What you need to do: Beginning with the line that has "und deren Probleme" and ending with the line that has "geschriebenen Codes überprüfen.", retype the entries below exactly, except for the pictures.

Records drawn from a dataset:
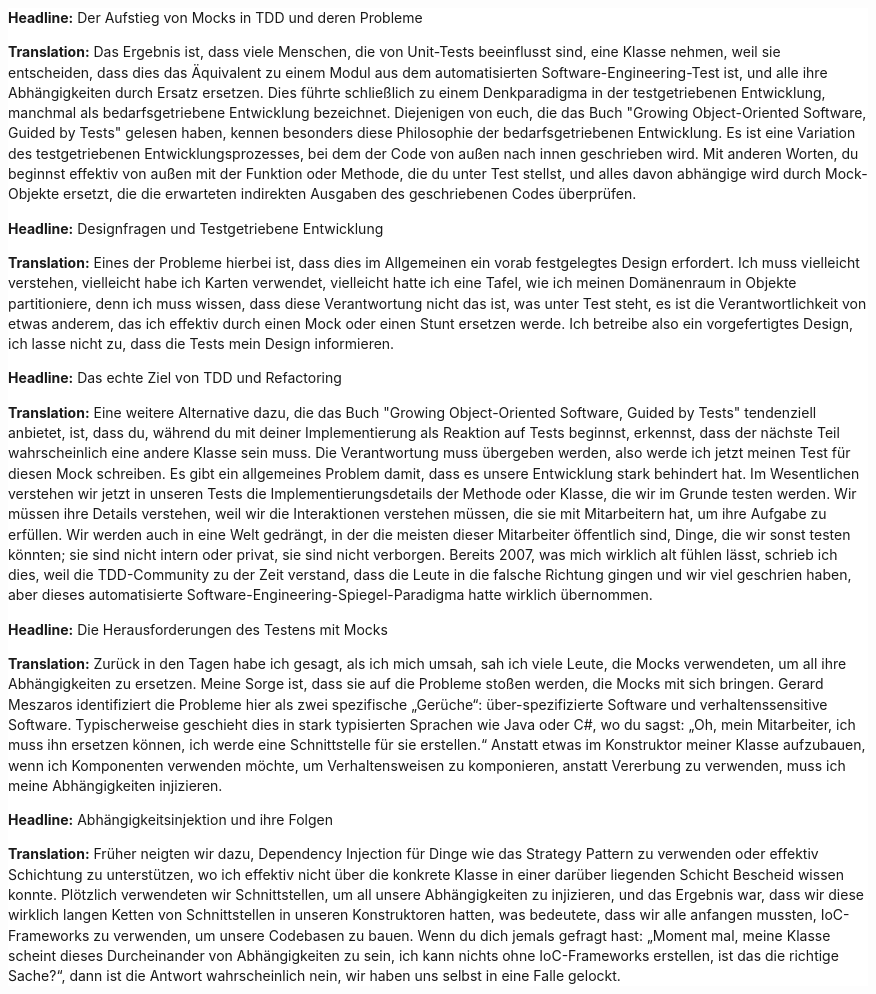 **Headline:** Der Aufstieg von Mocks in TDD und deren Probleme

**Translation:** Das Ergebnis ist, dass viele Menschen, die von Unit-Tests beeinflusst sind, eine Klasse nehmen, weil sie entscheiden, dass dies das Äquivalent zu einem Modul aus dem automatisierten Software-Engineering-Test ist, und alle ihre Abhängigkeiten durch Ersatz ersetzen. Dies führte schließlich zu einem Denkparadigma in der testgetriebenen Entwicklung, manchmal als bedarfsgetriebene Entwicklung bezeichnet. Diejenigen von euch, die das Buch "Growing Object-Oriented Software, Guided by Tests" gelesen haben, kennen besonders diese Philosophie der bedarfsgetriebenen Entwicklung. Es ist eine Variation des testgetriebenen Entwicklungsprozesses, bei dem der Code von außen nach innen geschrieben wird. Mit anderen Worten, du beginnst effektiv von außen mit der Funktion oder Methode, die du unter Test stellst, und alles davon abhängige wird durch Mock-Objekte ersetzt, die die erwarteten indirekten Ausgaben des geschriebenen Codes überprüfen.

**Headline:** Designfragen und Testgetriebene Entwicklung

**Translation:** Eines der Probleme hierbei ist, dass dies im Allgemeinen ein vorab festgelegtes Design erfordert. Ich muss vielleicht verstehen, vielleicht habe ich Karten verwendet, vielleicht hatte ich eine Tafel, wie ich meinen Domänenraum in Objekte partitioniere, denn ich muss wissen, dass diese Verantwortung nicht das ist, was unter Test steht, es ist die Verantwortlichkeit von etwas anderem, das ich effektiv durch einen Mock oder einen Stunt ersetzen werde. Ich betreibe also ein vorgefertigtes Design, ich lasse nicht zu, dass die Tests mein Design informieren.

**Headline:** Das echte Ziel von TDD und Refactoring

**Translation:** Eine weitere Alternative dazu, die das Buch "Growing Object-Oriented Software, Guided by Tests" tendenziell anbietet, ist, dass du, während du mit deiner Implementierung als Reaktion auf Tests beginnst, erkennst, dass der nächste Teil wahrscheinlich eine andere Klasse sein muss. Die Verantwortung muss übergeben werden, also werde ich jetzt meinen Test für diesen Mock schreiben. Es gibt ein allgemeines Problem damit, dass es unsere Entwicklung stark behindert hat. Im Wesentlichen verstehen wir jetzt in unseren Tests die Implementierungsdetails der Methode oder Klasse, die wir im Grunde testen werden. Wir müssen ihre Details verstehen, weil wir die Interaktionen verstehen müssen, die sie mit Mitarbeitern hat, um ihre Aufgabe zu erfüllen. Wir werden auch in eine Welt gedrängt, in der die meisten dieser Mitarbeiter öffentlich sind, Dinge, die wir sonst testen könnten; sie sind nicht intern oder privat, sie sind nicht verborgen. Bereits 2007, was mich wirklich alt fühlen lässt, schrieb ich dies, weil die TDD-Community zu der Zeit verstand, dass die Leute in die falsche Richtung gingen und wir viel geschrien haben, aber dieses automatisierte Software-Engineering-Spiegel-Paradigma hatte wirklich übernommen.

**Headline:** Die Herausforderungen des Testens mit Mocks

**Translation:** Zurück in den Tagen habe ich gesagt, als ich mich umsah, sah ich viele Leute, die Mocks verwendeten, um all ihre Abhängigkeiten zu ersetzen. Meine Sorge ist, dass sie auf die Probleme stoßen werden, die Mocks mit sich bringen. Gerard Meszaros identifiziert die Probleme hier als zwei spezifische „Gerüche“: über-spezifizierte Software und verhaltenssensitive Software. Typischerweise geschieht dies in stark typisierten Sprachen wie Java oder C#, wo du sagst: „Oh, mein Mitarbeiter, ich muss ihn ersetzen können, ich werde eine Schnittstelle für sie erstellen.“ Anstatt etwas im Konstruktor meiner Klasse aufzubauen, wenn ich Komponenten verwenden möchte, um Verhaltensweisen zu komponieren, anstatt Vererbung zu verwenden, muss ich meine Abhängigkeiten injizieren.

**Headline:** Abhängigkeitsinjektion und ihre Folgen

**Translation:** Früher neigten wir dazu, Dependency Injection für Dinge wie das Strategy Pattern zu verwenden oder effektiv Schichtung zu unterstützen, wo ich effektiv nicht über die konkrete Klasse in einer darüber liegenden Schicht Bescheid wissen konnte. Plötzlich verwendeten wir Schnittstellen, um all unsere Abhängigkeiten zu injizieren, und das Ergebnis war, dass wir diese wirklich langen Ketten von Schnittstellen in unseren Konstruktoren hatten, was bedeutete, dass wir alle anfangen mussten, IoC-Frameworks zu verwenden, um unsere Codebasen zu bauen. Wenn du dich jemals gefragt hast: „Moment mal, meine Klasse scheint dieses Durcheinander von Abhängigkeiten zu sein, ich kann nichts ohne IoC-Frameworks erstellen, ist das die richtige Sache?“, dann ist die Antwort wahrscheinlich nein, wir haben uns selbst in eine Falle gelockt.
==
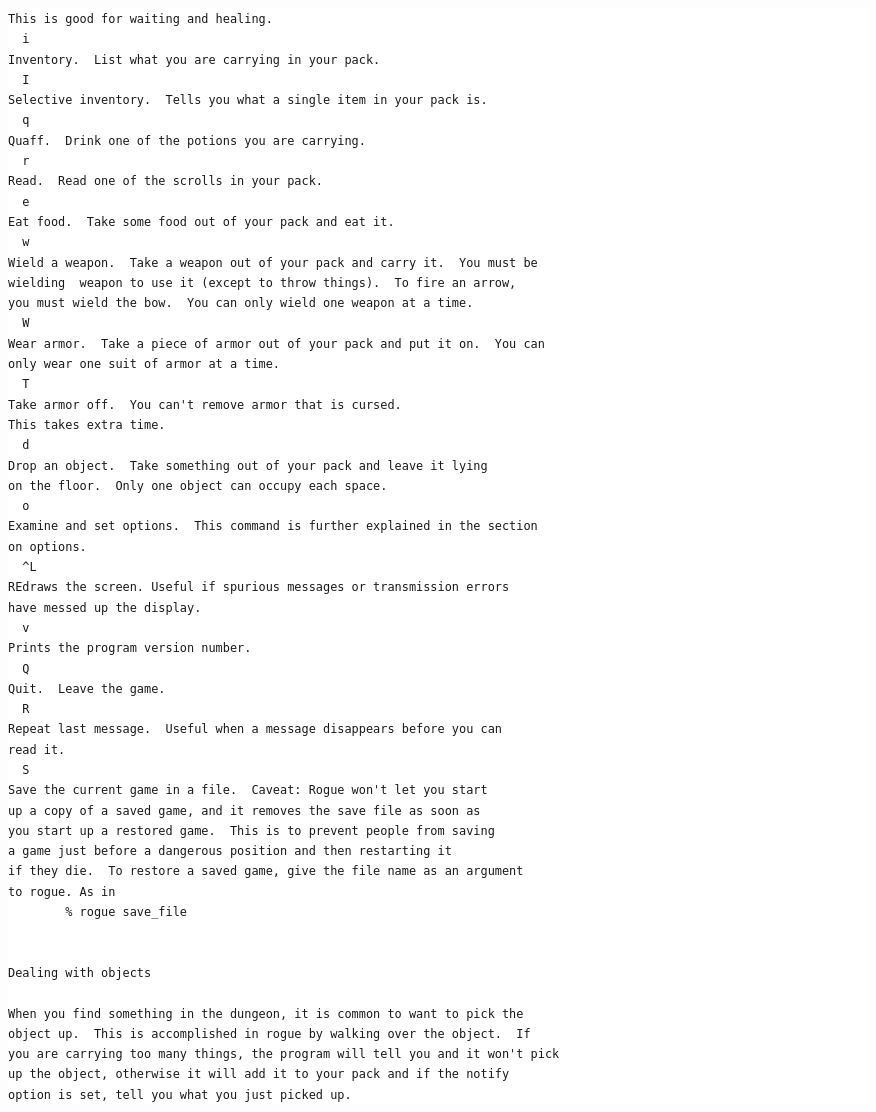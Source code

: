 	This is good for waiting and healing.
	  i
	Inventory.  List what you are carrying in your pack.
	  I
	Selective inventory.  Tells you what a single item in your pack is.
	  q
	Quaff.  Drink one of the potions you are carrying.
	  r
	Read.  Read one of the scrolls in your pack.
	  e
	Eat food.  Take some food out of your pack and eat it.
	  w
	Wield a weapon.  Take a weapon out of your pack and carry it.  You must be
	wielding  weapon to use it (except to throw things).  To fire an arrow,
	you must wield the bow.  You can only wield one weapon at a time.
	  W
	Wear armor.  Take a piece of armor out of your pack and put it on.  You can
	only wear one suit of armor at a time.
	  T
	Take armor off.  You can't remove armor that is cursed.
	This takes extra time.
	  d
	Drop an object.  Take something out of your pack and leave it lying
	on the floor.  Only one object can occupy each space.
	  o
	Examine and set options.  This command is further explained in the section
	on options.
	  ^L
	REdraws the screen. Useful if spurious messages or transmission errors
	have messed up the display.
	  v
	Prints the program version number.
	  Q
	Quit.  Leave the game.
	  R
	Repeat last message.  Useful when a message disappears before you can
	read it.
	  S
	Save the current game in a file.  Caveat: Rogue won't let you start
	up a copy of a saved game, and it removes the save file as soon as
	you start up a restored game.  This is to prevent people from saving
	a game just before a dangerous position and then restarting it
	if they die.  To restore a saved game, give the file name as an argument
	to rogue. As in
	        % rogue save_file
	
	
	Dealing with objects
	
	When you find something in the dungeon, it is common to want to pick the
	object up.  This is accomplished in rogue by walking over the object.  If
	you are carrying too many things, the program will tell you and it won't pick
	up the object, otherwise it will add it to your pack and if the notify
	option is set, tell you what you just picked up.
* * *
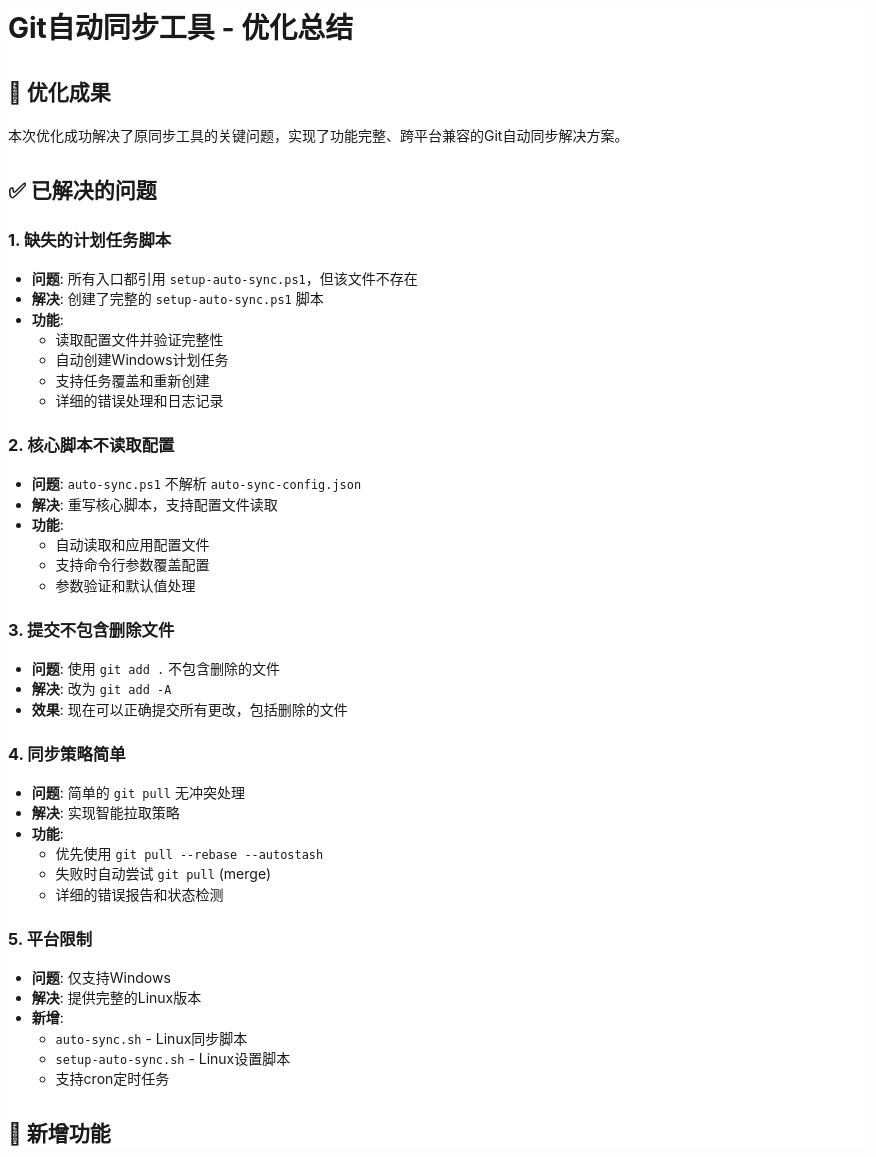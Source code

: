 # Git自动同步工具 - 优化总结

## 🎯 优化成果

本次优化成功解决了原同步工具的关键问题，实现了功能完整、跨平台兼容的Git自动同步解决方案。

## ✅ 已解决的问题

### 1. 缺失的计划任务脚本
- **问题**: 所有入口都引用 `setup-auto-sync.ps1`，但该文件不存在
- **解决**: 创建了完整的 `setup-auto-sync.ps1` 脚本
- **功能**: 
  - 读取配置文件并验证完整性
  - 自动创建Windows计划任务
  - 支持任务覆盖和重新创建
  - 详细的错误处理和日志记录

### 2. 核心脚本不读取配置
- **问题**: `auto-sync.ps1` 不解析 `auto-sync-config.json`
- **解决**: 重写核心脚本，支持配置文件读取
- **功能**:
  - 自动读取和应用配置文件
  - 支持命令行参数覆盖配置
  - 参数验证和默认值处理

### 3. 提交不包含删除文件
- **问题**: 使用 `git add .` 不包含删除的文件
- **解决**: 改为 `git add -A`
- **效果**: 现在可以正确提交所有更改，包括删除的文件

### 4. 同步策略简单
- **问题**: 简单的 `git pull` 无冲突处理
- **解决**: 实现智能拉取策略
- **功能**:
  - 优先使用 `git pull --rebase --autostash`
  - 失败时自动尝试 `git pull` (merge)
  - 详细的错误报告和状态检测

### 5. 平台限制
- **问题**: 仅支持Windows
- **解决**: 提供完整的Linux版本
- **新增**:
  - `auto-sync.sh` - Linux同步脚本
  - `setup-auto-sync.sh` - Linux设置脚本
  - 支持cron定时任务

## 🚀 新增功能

Solution for this exercise:
 **Headline:** Der Aufstieg von Mocks in TDD und deren Probleme

**Translation:** Das Ergebnis ist, dass viele Menschen, die von Unit-Tests beeinflusst sind, eine Klasse nehmen, weil sie entscheiden, dass dies das Äquivalent zu einem Modul aus dem automatisierten Software-Engineering-Test ist, und alle ihre Abhängigkeiten durch Ersatz ersetzen. Dies führte schließlich zu einem Denkparadigma in der testgetriebenen Entwicklung, manchmal als bedarfsgetriebene Entwicklung bezeichnet. Diejenigen von euch, die das Buch "Growing Object-Oriented Software, Guided by Tests" gelesen haben, kennen besonders diese Philosophie der bedarfsgetriebenen Entwicklung. Es ist eine Variation des testgetriebenen Entwicklungsprozesses, bei dem der Code von außen nach innen geschrieben wird. Mit anderen Worten, du beginnst effektiv von außen mit der Funktion oder Methode, die du unter Test stellst, und alles davon abhängige wird durch Mock-Objekte ersetzt, die die erwarteten indirekten Ausgaben des geschriebenen Codes überprüfen.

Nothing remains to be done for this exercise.